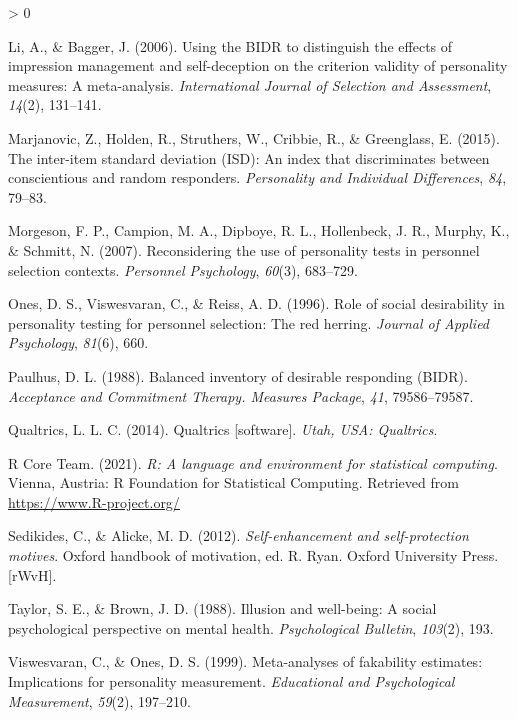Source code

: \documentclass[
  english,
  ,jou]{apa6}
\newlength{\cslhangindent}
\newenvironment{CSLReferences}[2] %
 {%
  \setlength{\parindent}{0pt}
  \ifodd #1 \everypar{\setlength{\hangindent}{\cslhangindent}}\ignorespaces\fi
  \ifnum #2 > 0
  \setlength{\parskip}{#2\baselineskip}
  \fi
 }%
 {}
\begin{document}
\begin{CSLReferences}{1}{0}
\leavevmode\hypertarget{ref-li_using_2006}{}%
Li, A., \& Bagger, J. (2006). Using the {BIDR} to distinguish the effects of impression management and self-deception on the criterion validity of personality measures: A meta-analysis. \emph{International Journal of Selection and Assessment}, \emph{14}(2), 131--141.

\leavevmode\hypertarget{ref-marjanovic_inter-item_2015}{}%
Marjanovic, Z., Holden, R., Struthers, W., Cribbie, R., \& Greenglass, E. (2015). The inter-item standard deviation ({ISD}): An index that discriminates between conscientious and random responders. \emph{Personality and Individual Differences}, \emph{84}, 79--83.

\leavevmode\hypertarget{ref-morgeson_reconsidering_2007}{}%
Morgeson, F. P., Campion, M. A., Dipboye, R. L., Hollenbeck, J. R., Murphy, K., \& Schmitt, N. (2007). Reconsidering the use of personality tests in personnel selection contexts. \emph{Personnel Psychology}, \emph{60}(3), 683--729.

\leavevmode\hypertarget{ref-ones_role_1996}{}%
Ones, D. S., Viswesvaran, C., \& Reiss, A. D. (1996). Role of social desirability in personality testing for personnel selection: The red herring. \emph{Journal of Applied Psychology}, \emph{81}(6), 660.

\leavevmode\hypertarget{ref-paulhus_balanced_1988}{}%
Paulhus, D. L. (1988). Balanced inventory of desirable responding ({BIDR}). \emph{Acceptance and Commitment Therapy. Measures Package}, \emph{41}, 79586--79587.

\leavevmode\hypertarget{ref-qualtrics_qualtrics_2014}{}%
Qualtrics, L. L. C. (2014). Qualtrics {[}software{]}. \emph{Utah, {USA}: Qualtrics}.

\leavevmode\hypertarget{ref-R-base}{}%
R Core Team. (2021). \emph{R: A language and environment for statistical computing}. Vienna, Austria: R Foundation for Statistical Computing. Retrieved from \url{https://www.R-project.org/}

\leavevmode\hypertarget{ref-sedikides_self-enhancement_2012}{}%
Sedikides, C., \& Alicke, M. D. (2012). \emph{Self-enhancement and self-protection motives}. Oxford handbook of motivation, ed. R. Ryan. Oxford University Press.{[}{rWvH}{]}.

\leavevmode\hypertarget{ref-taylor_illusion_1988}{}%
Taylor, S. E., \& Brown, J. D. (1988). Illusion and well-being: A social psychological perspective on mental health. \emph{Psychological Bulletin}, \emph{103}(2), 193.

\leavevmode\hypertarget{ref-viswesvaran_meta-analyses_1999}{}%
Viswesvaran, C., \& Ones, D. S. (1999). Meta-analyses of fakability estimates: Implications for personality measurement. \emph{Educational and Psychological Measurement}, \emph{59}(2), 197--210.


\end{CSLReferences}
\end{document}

WORK TO COMPLETE
Count the lines of the listing above that include the word "CSLReferences" and state the total with nothing else.

YOUR RESPONSE
3